Team knows why their work is valuable.
Team can determine if their work is complete.
Team knows how to figure out what to work on next.
Stakeholders can learn what the team is working on.
Stakeholders can learn what the team plans to work on next.
Stakeholders know how to influence the team’s plans.
One of my coworkers, Davin Bogan,1 likes to say that “shipping is a habit,” and a well-run sprint both helps teams establish that habit and serves as a mechanism that creates visibility within a team that hasn’t quite gotten there yet. As a team’s direct manager, you can use this to ground concerns around individuals who might not be ramping up successfully, and, as you move into middle management, sprints are useful for debugging within your organization.
Figure 7.2
Org chart for a line manager.
Within your sprint process, your backlog is particularly important: it’s the context-rich interface that you’ll use to negotiate changes in direction and priority with your stakeholders. It’s always more interesting to discuss which of two things we should do next, rather than whether something is worth doing.
As your team gets larger and the number of stakeholders you’re working with grows, you’ll also want to develop a roadmap describing your high-level plans over the next three to twelve months. Planning does not inherently create value, so aim to keep your roadmap as short as possible and allow teams to coordinate.
Initially, the distinction between your backlog and your roadmap may be quite small: your backlog a bit more detailed, your roadmap looking a bit further into the future. The value in having both is that this lets you specialize the backlog to be more useful for your team and design the roadmap to be more useful for your stakeholders, rather than relying on one tool to satisfy both sets of constraints.
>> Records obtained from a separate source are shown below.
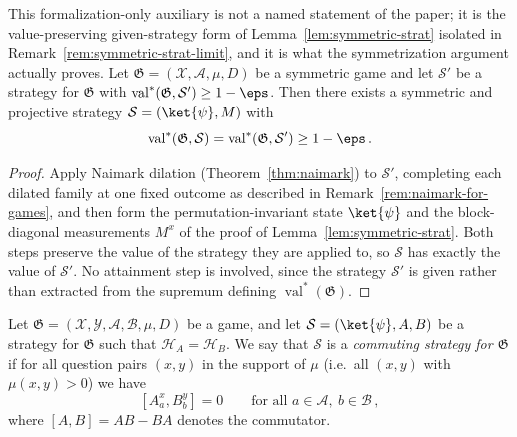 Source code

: \begin{lemma}
	\label{lem:symmetric-strat-given-strategy}
	\leanok
	This formalization-only auxiliary is not a named statement of the paper; it is the value-preserving given-strategy form of Lemma~\ref{lem:symmetric-strat} isolated in Remark~\ref{rem:symmetric-strat-limit}, and it is what the symmetrization argument actually proves. Let $\mathfrak G = (\mathcal X, \mathcal A, \mu, D)$ be a symmetric game and let $\mathcal S'$ be a strategy for $\mathfrak G$ with $\operatorname{val}^*(\mathfrak G, \mathcal S') \ge 1-\eps$. Then there exists a symmetric and projective strategy $\mathcal S = (\ket{\psi}, M)$ with
	\[
		\operatorname{val}^*(\mathfrak G, \mathcal S) = \operatorname{val}^*(\mathfrak G, \mathcal S') \ge 1-\eps\,.
	\]
\end{lemma}
\begin{proof}
	\leanok
	Apply Naimark dilation (Theorem~\ref{thm:naimark}) to $\mathcal S'$, completing each dilated family at one fixed outcome as described in Remark~\ref{rem:naimark-for-games}, and then form the permutation-invariant state $\ket{\psi}$ and the block-diagonal measurements $M^x$ of the proof of Lemma~\ref{lem:symmetric-strat}. Both steps preserve the value of the strategy they are applied to, so $\mathcal S$ has exactly the value of $\mathcal S'$. No attainment step is involved, since the strategy $\mathcal S'$ is given rather than extracted from the supremum defining $\operatorname{val}^*(\mathfrak G)$.
\end{proof}

\begin{definition}\label{def:comm-strategy}
	\leanok
	Let $\mathfrak G = (\mathcal X, \mathcal Y, \mathcal A, \mathcal B, \mu, D)$ be a game, and let $\mathcal S = (\ket{\psi}, A, B)$ be a strategy for $\mathfrak G$ such that $\mathcal H_A = \mathcal H_B$. We say that $\mathcal S$ is a \emph{commuting strategy for $\mathfrak G$} if for all question pairs $(x,y)$ in the support of $\mu$ (i.e.\ all $(x,y)$ with $\mu(x,y) > 0$) we have
	\[
		[A^x_a, B^y_b] = 0 \qquad \text{for all } a \in \mathcal A,\ b \in \mathcal B\,,
	\]
	where $[A,B] = AB - BA$ denotes the commutator.
\end{definition}

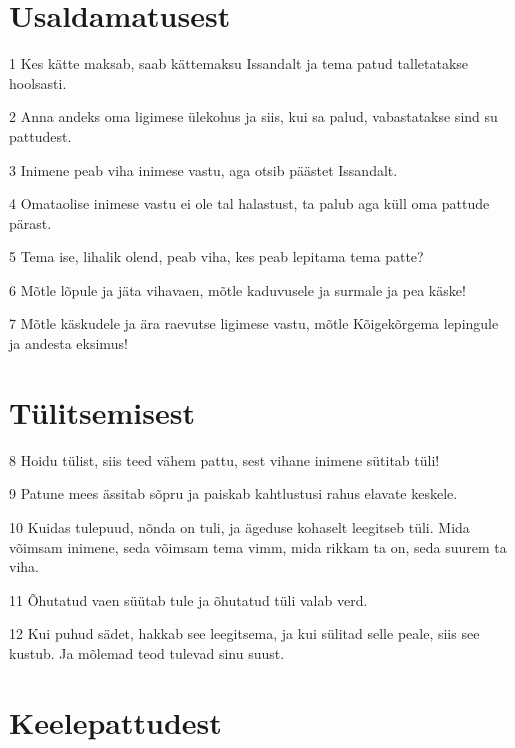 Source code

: \section*{Usaldamatusest}

\par 1 Kes kätte maksab, saab kättemaksu Issandalt ja tema patud talletatakse hoolsasti.
\par 2 Anna andeks oma ligimese ülekohus ja siis, kui sa palud, vabastatakse sind su pattudest.
\par 3 Inimene peab viha inimese vastu, aga otsib päästet Issandalt.
\par 4 Omataolise inimese vastu ei ole tal halastust, ta palub aga küll oma pattude pärast.
\par 5 Tema ise, lihalik olend, peab viha, kes peab lepitama tema patte?
\par 6 Mõtle lõpule ja jäta vihavaen, mõtle kaduvusele ja surmale ja pea käske!
\par 7 Mõtle käskudele ja ära raevutse ligimese vastu, mõtle Kõigekõrgema lepingule ja andesta eksimus!

\section*{Tülitsemisest}

\par 8 Hoidu tülist, siis teed vähem pattu, sest vihane inimene sütitab tüli!
\par 9 Patune mees ässitab sõpru ja paiskab kahtlustusi rahus elavate keskele.
\par 10 Kuidas tulepuud, nõnda on tuli, ja ägeduse kohaselt leegitseb tüli. Mida võimsam inimene, seda võimsam tema vimm, mida rikkam ta on, seda suurem ta viha.
\par 11 Õhutatud vaen süütab tule ja õhutatud tüli valab verd.
\par 12 Kui puhud sädet, hakkab see leegitsema, ja kui sülitad selle peale, siis see kustub. Ja mõlemad teod tulevad sinu suust.

\section*{Keelepattudest}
At this point, most teams will be tracking operational metrics, with a focus on tracking day-to-day user and system behavior. These metrics tend to be exclusively focused on helping the team operate, and in particular detect outages, regressions, and other interruptions.
7.1.2 Middle management
As you move into middle management, you’ll become responsible for two to five line managers. As a result, you’ll need to shift away from day-to-day execution to give your line managers room to make an impact (and in order to free yourself up to make a larger impact as well).
You’ll be spending more time on your roadmaps as:
Your move from receiving asks from stakeholders to deeply understanding what is motivating those asks.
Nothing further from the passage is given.